#### Task description:
Retype the whole listing exactly. Leave out pictures.

#### Material shown:

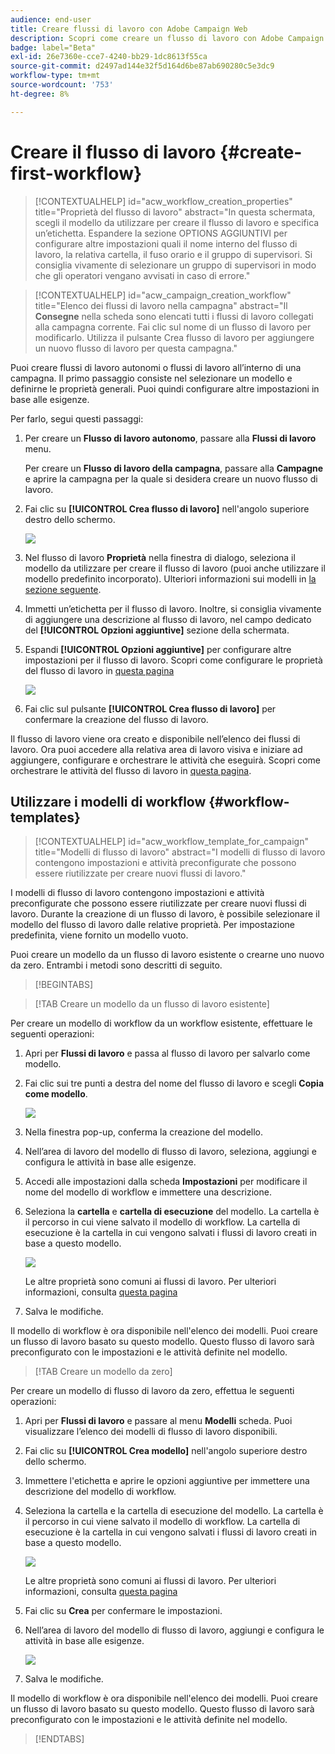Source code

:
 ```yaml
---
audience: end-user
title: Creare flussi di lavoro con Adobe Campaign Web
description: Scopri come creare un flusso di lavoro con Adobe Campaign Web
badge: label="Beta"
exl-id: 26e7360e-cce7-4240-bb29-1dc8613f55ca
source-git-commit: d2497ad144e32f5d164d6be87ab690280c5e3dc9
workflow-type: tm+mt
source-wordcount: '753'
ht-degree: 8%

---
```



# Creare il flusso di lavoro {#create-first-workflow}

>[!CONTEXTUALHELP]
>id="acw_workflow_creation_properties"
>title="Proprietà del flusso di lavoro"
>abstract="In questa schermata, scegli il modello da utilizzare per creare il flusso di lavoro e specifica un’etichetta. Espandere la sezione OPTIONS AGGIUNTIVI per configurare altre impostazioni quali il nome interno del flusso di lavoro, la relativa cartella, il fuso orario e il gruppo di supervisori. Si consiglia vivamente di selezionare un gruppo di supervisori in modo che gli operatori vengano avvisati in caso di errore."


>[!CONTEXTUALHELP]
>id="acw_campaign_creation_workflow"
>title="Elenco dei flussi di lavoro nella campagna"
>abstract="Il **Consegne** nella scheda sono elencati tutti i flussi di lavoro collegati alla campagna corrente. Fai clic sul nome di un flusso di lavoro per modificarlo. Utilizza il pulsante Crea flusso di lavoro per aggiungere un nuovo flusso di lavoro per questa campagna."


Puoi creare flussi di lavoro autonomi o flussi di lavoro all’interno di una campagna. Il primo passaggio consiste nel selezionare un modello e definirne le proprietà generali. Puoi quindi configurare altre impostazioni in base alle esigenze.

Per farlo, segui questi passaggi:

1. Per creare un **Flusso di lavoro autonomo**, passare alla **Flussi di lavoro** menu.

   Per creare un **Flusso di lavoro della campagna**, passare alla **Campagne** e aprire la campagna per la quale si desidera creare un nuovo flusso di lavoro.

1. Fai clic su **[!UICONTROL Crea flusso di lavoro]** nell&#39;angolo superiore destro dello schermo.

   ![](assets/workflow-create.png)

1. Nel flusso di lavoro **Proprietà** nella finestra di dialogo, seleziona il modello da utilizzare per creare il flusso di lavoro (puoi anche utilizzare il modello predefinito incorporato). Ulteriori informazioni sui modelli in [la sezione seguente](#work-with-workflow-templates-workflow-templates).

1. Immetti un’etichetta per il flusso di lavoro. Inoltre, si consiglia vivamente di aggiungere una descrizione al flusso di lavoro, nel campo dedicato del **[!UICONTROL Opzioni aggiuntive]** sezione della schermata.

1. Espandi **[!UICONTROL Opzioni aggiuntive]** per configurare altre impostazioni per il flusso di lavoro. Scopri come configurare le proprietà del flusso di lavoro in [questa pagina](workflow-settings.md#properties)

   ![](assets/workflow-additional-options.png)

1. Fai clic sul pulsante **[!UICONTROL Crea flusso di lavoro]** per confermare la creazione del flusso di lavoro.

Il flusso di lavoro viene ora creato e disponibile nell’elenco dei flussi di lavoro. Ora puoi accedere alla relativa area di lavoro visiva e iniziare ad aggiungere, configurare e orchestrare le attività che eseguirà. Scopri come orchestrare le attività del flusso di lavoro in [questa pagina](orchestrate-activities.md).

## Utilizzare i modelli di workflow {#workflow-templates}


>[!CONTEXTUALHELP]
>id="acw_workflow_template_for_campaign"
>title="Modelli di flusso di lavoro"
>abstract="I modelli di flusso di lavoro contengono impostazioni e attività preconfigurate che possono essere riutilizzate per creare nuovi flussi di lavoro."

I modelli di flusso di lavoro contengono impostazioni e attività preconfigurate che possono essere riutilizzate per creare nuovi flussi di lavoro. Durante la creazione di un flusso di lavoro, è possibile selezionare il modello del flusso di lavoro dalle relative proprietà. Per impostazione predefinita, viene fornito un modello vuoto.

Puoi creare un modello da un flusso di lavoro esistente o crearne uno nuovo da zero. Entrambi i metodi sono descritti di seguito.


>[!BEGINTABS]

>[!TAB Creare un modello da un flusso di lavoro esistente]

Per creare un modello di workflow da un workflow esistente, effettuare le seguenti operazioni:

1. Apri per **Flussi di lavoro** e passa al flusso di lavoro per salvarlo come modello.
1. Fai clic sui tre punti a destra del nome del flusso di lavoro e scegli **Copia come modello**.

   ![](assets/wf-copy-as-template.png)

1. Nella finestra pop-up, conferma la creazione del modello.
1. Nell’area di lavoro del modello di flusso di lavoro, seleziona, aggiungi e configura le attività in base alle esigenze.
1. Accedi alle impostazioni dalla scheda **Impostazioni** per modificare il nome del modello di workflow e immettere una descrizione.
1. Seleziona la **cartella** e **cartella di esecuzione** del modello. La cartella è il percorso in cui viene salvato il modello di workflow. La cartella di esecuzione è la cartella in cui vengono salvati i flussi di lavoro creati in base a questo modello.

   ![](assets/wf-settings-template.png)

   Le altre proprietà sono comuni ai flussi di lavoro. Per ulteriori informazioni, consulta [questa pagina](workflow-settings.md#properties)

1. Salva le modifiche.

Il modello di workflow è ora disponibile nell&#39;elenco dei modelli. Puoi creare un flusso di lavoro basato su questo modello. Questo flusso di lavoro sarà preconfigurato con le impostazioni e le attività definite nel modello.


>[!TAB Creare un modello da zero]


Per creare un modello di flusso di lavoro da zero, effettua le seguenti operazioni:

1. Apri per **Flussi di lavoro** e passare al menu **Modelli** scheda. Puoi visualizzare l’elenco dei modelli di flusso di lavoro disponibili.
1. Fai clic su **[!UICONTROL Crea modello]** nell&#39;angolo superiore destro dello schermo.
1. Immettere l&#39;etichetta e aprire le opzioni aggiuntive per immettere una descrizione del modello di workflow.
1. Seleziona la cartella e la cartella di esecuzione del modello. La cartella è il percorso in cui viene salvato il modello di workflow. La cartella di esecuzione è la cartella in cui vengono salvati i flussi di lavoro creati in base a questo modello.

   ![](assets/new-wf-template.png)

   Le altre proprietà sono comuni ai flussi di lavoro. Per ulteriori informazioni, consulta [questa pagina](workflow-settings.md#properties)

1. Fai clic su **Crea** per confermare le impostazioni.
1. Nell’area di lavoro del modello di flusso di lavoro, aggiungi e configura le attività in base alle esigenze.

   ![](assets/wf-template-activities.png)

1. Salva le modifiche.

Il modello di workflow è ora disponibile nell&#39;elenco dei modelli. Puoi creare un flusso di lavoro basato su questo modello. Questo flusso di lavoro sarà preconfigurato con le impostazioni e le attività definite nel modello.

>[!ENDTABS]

#### Response area:
Source code

:
 ```yaml
---
audience: end-user
title: Creare flussi di lavoro con Adobe Campaign Web
description: Scopri come creare un flusso di lavoro con Adobe Campaign Web
badge: label="Beta"
exl-id: 26e7360e-cce7-4240-bb29-1dc8613f55ca
source-git-commit: d2497ad144e32f5d164d6be87ab690280c5e3dc9
workflow-type: tm+mt
source-wordcount: '753'
ht-degree: 8%

---
```



# Creare il flusso di lavoro {#create-first-workflow}

>[!CONTEXTUALHELP]
>id="acw_workflow_creation_properties"
>title="Proprietà del flusso di lavoro"
>abstract="In questa schermata, scegli il modello da utilizzare per creare il flusso di lavoro e specifica un’etichetta. Espandere la sezione OPTIONS AGGIUNTIVI per configurare altre impostazioni quali il nome interno del flusso di lavoro, la relativa cartella, il fuso orario e il gruppo di supervisori. Si consiglia vivamente di selezionare un gruppo di supervisori in modo che gli operatori vengano avvisati in caso di errore."


>[!CONTEXTUALHELP]
>id="acw_campaign_creation_workflow"
>title="Elenco dei flussi di lavoro nella campagna"
>abstract="Il **Consegne** nella scheda sono elencati tutti i flussi di lavoro collegati alla campagna corrente. Fai clic sul nome di un flusso di lavoro per modificarlo. Utilizza il pulsante Crea flusso di lavoro per aggiungere un nuovo flusso di lavoro per questa campagna."


Puoi creare flussi di lavoro autonomi o flussi di lavoro all’interno di una campagna. Il primo passaggio consiste nel selezionare un modello e definirne le proprietà generali. Puoi quindi configurare altre impostazioni in base alle esigenze.

Per farlo, segui questi passaggi:

1. Per creare un **Flusso di lavoro autonomo**, passare alla **Flussi di lavoro** menu.

   Per creare un **Flusso di lavoro della campagna**, passare alla **Campagne** e aprire la campagna per la quale si desidera creare un nuovo flusso di lavoro.

1. Fai clic su **[!UICONTROL Crea flusso di lavoro]** nell&#39;angolo superiore destro dello schermo.

   ![](assets/workflow-create.png)

1. Nel flusso di lavoro **Proprietà** nella finestra di dialogo, seleziona il modello da utilizzare per creare il flusso di lavoro (puoi anche utilizzare il modello predefinito incorporato). Ulteriori informazioni sui modelli in [la sezione seguente](#work-with-workflow-templates-workflow-templates).

1. Immetti un’etichetta per il flusso di lavoro. Inoltre, si consiglia vivamente di aggiungere una descrizione al flusso di lavoro, nel campo dedicato del **[!UICONTROL Opzioni aggiuntive]** sezione della schermata.

1. Espandi **[!UICONTROL Opzioni aggiuntive]** per configurare altre impostazioni per il flusso di lavoro. Scopri come configurare le proprietà del flusso di lavoro in [questa pagina](workflow-settings.md#properties)

   ![](assets/workflow-additional-options.png)

1. Fai clic sul pulsante **[!UICONTROL Crea flusso di lavoro]** per confermare la creazione del flusso di lavoro.

Il flusso di lavoro viene ora creato e disponibile nell’elenco dei flussi di lavoro. Ora puoi accedere alla relativa area di lavoro visiva e iniziare ad aggiungere, configurare e orchestrare le attività che eseguirà. Scopri come orchestrare le attività del flusso di lavoro in [questa pagina](orchestrate-activities.md).

## Utilizzare i modelli di workflow {#workflow-templates}


>[!CONTEXTUALHELP]
>id="acw_workflow_template_for_campaign"
>title="Modelli di flusso di lavoro"
>abstract="I modelli di flusso di lavoro contengono impostazioni e attività preconfigurate che possono essere riutilizzate per creare nuovi flussi di lavoro."

I modelli di flusso di lavoro contengono impostazioni e attività preconfigurate che possono essere riutilizzate per creare nuovi flussi di lavoro. Durante la creazione di un flusso di lavoro, è possibile selezionare il modello del flusso di lavoro dalle relative proprietà. Per impostazione predefinita, viene fornito un modello vuoto.

Puoi creare un modello da un flusso di lavoro esistente o crearne uno nuovo da zero. Entrambi i metodi sono descritti di seguito.


>[!BEGINTABS]

>[!TAB Creare un modello da un flusso di lavoro esistente]

Per creare un modello di workflow da un workflow esistente, effettuare le seguenti operazioni:

1. Apri per **Flussi di lavoro** e passa al flusso di lavoro per salvarlo come modello.
1. Fai clic sui tre punti a destra del nome del flusso di lavoro e scegli **Copia come modello**.

   ![](assets/wf-copy-as-template.png)

1. Nella finestra pop-up, conferma la creazione del modello.
1. Nell’area di lavoro del modello di flusso di lavoro, seleziona, aggiungi e configura le attività in base alle esigenze.
1. Accedi alle impostazioni dalla scheda **Impostazioni** per modificare il nome del modello di workflow e immettere una descrizione.
1. Seleziona la **cartella** e **cartella di esecuzione** del modello. La cartella è il percorso in cui viene salvato il modello di workflow. La cartella di esecuzione è la cartella in cui vengono salvati i flussi di lavoro creati in base a questo modello.

   ![](assets/wf-settings-template.png)

   Le altre proprietà sono comuni ai flussi di lavoro. Per ulteriori informazioni, consulta [questa pagina](workflow-settings.md#properties)

1. Salva le modifiche.

Il modello di workflow è ora disponibile nell&#39;elenco dei modelli. Puoi creare un flusso di lavoro basato su questo modello. Questo flusso di lavoro sarà preconfigurato con le impostazioni e le attività definite nel modello.


>[!TAB Creare un modello da zero]


Per creare un modello di flusso di lavoro da zero, effettua le seguenti operazioni:

1. Apri per **Flussi di lavoro** e passare al menu **Modelli** scheda. Puoi visualizzare l’elenco dei modelli di flusso di lavoro disponibili.
1. Fai clic su **[!UICONTROL Crea modello]** nell&#39;angolo superiore destro dello schermo.
1. Immettere l&#39;etichetta e aprire le opzioni aggiuntive per immettere una descrizione del modello di workflow.
1. Seleziona la cartella e la cartella di esecuzione del modello. La cartella è il percorso in cui viene salvato il modello di workflow. La cartella di esecuzione è la cartella in cui vengono salvati i flussi di lavoro creati in base a questo modello.

   ![](assets/new-wf-template.png)

   Le altre proprietà sono comuni ai flussi di lavoro. Per ulteriori informazioni, consulta [questa pagina](workflow-settings.md#properties)

1. Fai clic su **Crea** per confermare le impostazioni.
1. Nell’area di lavoro del modello di flusso di lavoro, aggiungi e configura le attività in base alle esigenze.

   ![](assets/wf-template-activities.png)

1. Salva le modifiche.

Il modello di workflow è ora disponibile nell&#39;elenco dei modelli. Puoi creare un flusso di lavoro basato su questo modello. Questo flusso di lavoro sarà preconfigurato con le impostazioni e le attività definite nel modello.

>[!ENDTABS]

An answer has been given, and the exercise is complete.